I thought perhaps this is a function of airports, but then I remembered Portland's Airport and then today I got off at SFO to a sea of local-feeling restaurants. Maybe it's just the volume of New York City airports that makes their food outlets so lacking in warmth or personality. The Oyster Bar people made an attempt (they even put in faux Grand Central terra cotta ceilings tiles), yet somehow it feels more like a postmodern cafeteria then a place you'd actually want to eat. I did end up eating there, however.
Gallager's fares a little better decor-wise; all the wood and gingham table cloths add a much needed warmth and the glass cased refrigerator at the front of the restaurant filled with drying cow carcass does indeed add a note of authenticity. I'm not a steak house kind of guy, so eating breakfast (of all meals) there wasn't an option.

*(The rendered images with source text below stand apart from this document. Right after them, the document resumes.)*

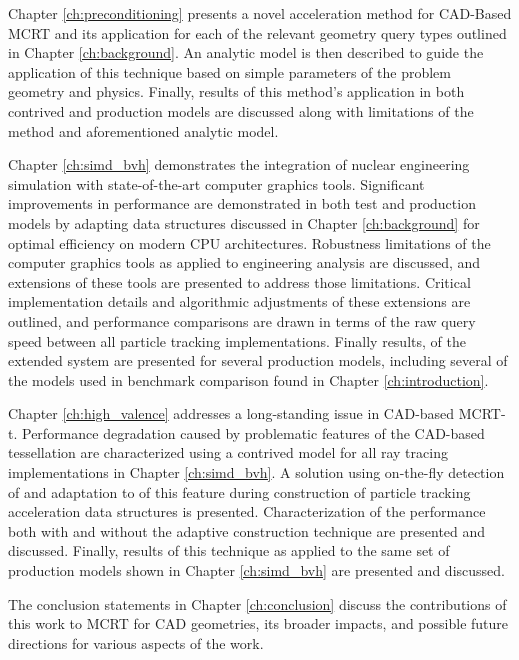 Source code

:Chapter \ref{ch:preconditioning} presents a novel acceleration method for
CAD-Based MCRT and its application for each of the relevant geometry query types
outlined in Chapter \ref{ch:background}. An analytic model is then described to
guide the application of this technique based on simple parameters of the problem geometry
and physics. Finally, results of this
method's application in both contrived and production models are discussed along
with limitations of the method and aforementioned analytic model.

Chapter \ref{ch:simd_bvh} demonstrates the integration of nuclear engineering
simulation with state-of-the-art computer graphics tools. Significant
improvements in performance are demonstrated in both test and production models
by adapting data structures discussed in Chapter \ref{ch:background} for optimal
efficiency on modern CPU architectures. Robustness limitations of the computer
graphics tools as applied to engineering analysis are discussed, and extensions
of these tools are presented to address those limitations. Critical
implementation details and algorithmic adjustments of these extensions are
outlined, and performance comparisons are drawn in terms of the raw query speed
between all particle tracking implementations. Finally results, of the extended
system are presented for several production models, including several of the
models used in benchmark comparison found in Chapter \ref{ch:introduction}.

Chapter \ref{ch:high_valence} addresses a long-standing issue in CAD-based
MCRT-t. Performance degradation caused by problematic features of the CAD-based
tessellation are characterized using a contrived model for all ray tracing
implementations in Chapter \ref{ch:simd_bvh}. A solution using on-the-fly
detection of and adaptation to of this feature during construction of particle
tracking acceleration data structures is presented. Characterization of the
performance both with and without the adaptive construction technique are
presented and discussed. Finally, results of this technique as applied to the
same set of production models shown in Chapter \ref{ch:simd_bvh} are presented
and discussed.

The conclusion statements in Chapter \ref{ch:conclusion} discuss the
contributions of this work to MCRT for CAD geometries, its broader impacts, and
possible future directions for various aspects of the work.
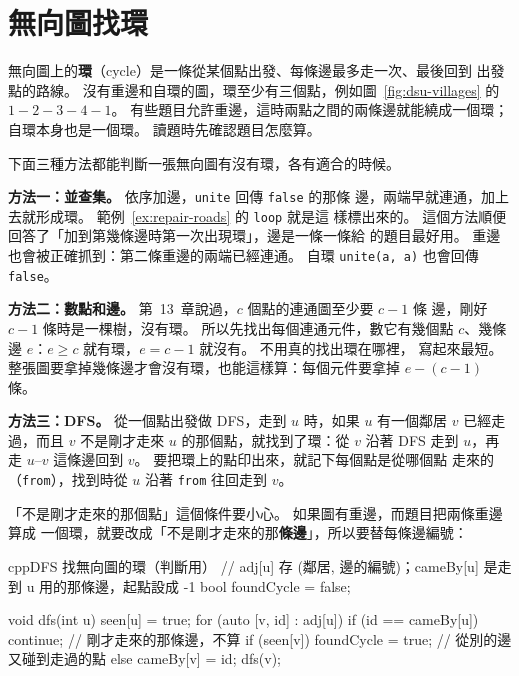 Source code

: \section{無向圖找環}
\label{sec:cycle-undirected}

無向圖上的\textbf{環}（cycle）是一條從某個點出發、每條邊最多走一次、最後回到
出發點的路線。 沒有重邊和自環的圖，環至少有三個點，例如圖~\ref{fig:dsu-villages}
的 $1 - 2 - 3 - 4 - 1$。 有些題目允許重邊，這時兩點之間的兩條邊就能繞成一個環；
自環本身也是一個環。 讀題時先確認題目怎麼算。

下面三種方法都能判斷一張無向圖有沒有環，各有適合的時候。

\textbf{方法一：並查集。} 依序加邊，\texttt{unite} 回傳 \texttt{false} 的那條
邊，兩端早就連通，加上去就形成環。 範例~\ref{ex:repair-roads} 的 \texttt{loop} 就是這
樣標出來的。 這個方法順便回答了「加到第幾條邊時第一次出現環」，邊是一條一條給
的題目最好用。 重邊也會被正確抓到：第二條重邊的兩端已經連通。 自環
\texttt{unite(a, a)} 也會回傳 \texttt{false}。

\textbf{方法二：數點和邊。} 第~13~章說過，$c$ 個點的連通圖至少要 $c - 1$ 條
邊，剛好 $c - 1$ 條時是一棵樹，沒有環。 所以先找出每個連通元件，數它有幾個點
$c$、幾條邊 $e$：$e \ge c$ 就有環，$e = c - 1$ 就沒有。 不用真的找出環在哪裡，
寫起來最短。 整張圖要拿掉幾條邊才會沒有環，也能這樣算：每個元件要拿掉
$e - (c - 1)$ 條。

\textbf{方法三：DFS。} 從一個點出發做 DFS，走到 $u$ 時，如果 $u$ 有一個鄰居 $v$
已經走過，而且 $v$ 不是剛才走來 $u$ 的那個點，就找到了環：從 $v$ 沿著 DFS 走到
$u$，再走 $u$--$v$ 這條邊回到 $v$。 要把環上的點印出來，就記下每個點是從哪個點
走來的（\texttt{from}），找到時從 $u$ 沿著 \texttt{from} 往回走到 $v$。

「不是剛才走來的那個點」這個條件要小心。 如果圖有重邊，而題目把兩條重邊算成
一個環，就要改成「不是剛才走來的那\textbf{條邊}」，所以要替每條邊編號：

\begin{code}{cpp}{DFS 找無向圖的環（判斷用）}
// adj[u] 存 (鄰居, 邊的編號)；cameBy[u] 是走到 u 用的那條邊，起點設成 -1
bool foundCycle = false;

void dfs(int u) {
    seen[u] = true;
    for (auto [v, id] : adj[u]) {
        if (id == cameBy[u]) {
            continue;                  // 剛才走來的那條邊，不算
        }
        if (seen[v]) {
            foundCycle = true;         // 從別的邊又碰到走過的點
        } else {
            cameBy[v] = id;
            dfs(v);
        }
    }
}
\end{code}

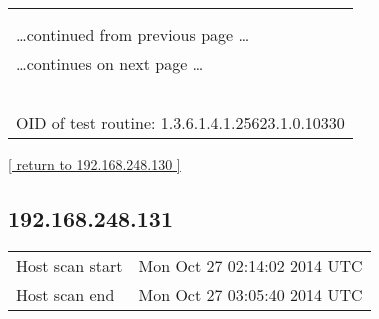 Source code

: \documentclass{article}
\begin{document}
\begin{longtable}{|p{}|}
\hline
\rowcolor{openvas_log}{\color{white}{Log (CVSS: 0.0) }}\\
\rowcolor{openvas_log}{\color{white}{NVT: Services}}\\
\hline
\endfirsthead
\hfill\ldots continued from previous page \ldots \\
\hline
\endhead
\hline
\ldots continues on next page \ldots \\
\endfoot
\hline
\endlastfoot
\\
\rowcolor{white}{\verb=A time server seems to be running on this port=}\\
\rowcolor{white}{\verb==}\\
\rowcolor{white}{\verb==}\\
\\
OID of test routine: 1.3.6.1.4.1.25623.1.0.10330\\
\end{longtable}

\begin{footnotesize}\hyperref[host:192.168.248.130]{[ return to 192.168.248.130 ]}\end{footnotesize}
\subsection{192.168.248.131}
\label{host:192.168.248.131}

\begin{tabular}{ll}
Host scan start&Mon Oct 27 02:14:02 2014 UTC\\
Host scan end&Mon Oct 27 03:05:40 2014 UTC\\
\end{tabular}
\end{document}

What I really wanted was a Balthasar type place. Actually I think a Balthasar's, which is still a big corporate restaurant, but one done so well that it's French bistro theme park decor would actually be unique in an airport environment, especially if they recreated it with the same panache they did at their Soho flagship.
Vino Volo is my favorite place to hang out at terminal C. They have a selection of small bites and lots of well chosen wines by the glass or the bottle, but no breakfast. They have also stayed small which has allowed them to keep a warmer, more casual, less corporate feel.